* _Problem description_
Nothing but the lines below, from the first through the line containing "两情相悦俱乐部初始期只是深圳", should be set down, each one exactly and without pictures.

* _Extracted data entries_

__________

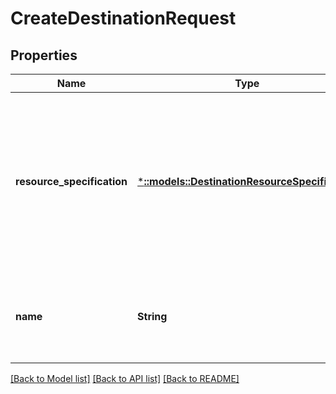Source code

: # CreateDestinationRequest

## Properties
Name | Type | Description | Notes
------------ | ------------- | ------------- | -------------
**resource_specification** | [***::models::DestinationResourceSpecification**](DestinationResourceSpecification.md) | The information required to create a destination resource. Applications should use one resource type (sqs or eventBridge) per destination. | [default to null]
**name** | **String** | A developer-defined name to help identify this destination. | [default to null]

[[Back to Model list]](../README.md#documentation-for-models) [[Back to API list]](../README.md#documentation-for-api-endpoints) [[Back to README]](../README.md)


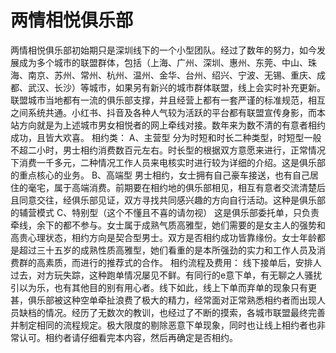 # 两情相悦俱乐部
两情相悦俱乐部初始期只是深圳线下的一个小型团队。经过了数年的努力，如今发展成为多个城市的联盟群体，包括（上海、广州、深圳、惠州、东莞、中山、珠海、南京、苏州、常州、杭州、温州、金华、台州、绍兴、宁波、无锡、重庆、成都、武汉、长沙）等城市，如果另有新兴的城市群体联盟，线上会实时补充更新。
联盟城市当地都有一流的俱乐部支撑，并且经营上都有一套严谨的标准规范，相互之间系统共通。小红书、抖音及各种人气较为活跃的平台都有联盟宣传身影，而本站方向就是为上述城市男女相悦者的网上牵线对接。数年来为数不清的有意者相约成功，且皆大欢喜。
相约类：
A、主营型
分为时短和时长二种类型，时短型一般不超二小时，男士相约消费数百元左右。时长型的根据双方意愿来进行，正常情况下消费一千多元，二种情况工作人员来电核实时进行较为详细的介绍。这是俱乐部的重点核心的业务。
B、高端型
男士相约，女士拥有自己豪车接送，也有自己居住的毫宅，属于高端消费。前期要在相约地的俱乐部相见，相互有意者交流清楚后且同意交往，经俱乐部见证，双方寻找共同感兴趣的方向自行活动。这种是俱乐部的辅营模式
C、特别型（这个不懂且不喜的请勿视）
这是俱乐部委托单，只负责牵线，余下的都不参与。女士属于成熟气质高雅型，她们需要的是女主人的强势和高贵心理状态，相约方向是契合型男士。双方是否相约成功皆靠缘份。女士年龄都是超过三十五岁的成熟性质高雅型，她们看重的是本所强劲的实力和工作人员及消费群的高素质，而进行的推荐式的合作。
相约流程及费用：
线下接单后，安排人过去，对方玩失踪，这种跑单情况屡见不鲜。有同行的e意下单，有无聊之人骚扰引以为乐，也有其他目的别有用心者。线下如此，线上下单而弃单的现象只有更甚，俱乐部被这种空单牵扯浪费了极大的精力，经常面对正常熟悉相约者而出现人员缺档的情况。经历了无数次的教训，也经过了不断的摸索，各城市联盟最终完善并制定相同的流程规定。极大限度的剔除恶意下单现象，同时也让线上相约者也非常认可。相约者请仔细看完本内容，然后再确定是否相约。
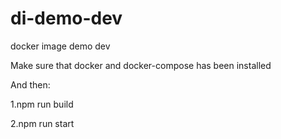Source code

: # di-demo-dev
docker image demo dev

Make sure that docker and docker-compose has been installed

And then:

1.npm run build

2.npm run start

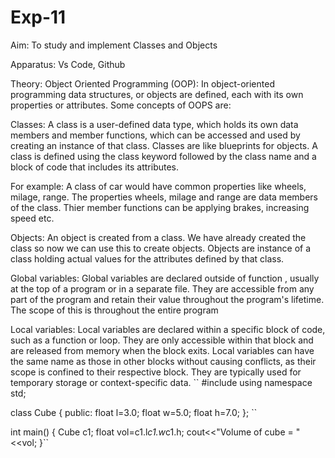# Exp-11

Aim:
To study and implement Classes and Objects

Apparatus:
Vs Code, Github

Theory:
Object Oriented Programming (OOP):
In object-oriented programming data structures, or objects are defined, each with its own properties or attributes. Some concepts of OOPS are:

Classes:
A class is a user-defined data type, which holds its own data members and member functions, which can be accessed and used by creating an instance of that class. Classes are like blueprints for objects. A class is defined using the class keyword followed by the class name and a block of code that includes its attributes.

For example: A class of car would have common properties like wheels, milage, range. The properties wheels, milage and range are data members of the class. Thier member functions can be applying brakes, increasing speed etc.

Objects:
An object is created from a class. We have already created the class so now we can use this to create objects. Objects are instance of a class holding actual values for the attributes defined by that class.

Global variables:
Global variables are declared outside of function , usually at the top of a program or in a separate file. They are accessible from any part of the program and retain their value throughout the program's lifetime. The scope of this is throughout the entire program

Local variables:
Local variables are declared within a specific block of code, such as a function or loop. They are only accessible within that block and are released from memory when the block exits. Local variables can have the same name as those in other blocks without causing conflicts, as their scope is confined to their respective block. They are typically used for temporary storage or context-specific data.
``
#include<iostream>
using namespace std;

class Cube {
    public:
    float l=3.0;
    float w=5.0;
    float h=7.0;
};
``

int main() {
    Cube c1;
    float vol=c1.l*c1.w*c1.h;
    cout<<"Volume of cube = "<<vol;
}``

__________

* _Exercise answer_
Source code

: # CreateDestinationRequest

## Properties
Name | Type | Description | Notes
------------ | ------------- | ------------- | -------------
**resource_specification** | [***::models::DestinationResourceSpecification**](DestinationResourceSpecification.md) | The information required to create a destination resource. Applications should use one resource type (sqs or eventBridge) per destination. | [default to null]
**name** | **String** | A developer-defined name to help identify this destination. | [default to null]

[[Back to Model list]](../README.md#documentation-for-models) [[Back to API list]](../README.md#documentation-for-api-endpoints) [[Back to README]](../README.md)


 # 两情相悦俱乐部
两情相悦俱乐部初始期只是深圳线下的一个小型团队。经过了数年的努力，如今发展成为多个城市的联盟群体，包括（上海、广州、深圳、惠州、东莞、中山、珠海、南京、苏州、常州、杭州、温州、金华、台州、绍兴、宁波、无锡、重庆、成都、武汉、长沙）等城市，如果另有新兴的城市群体联盟，线上会实时补充更新。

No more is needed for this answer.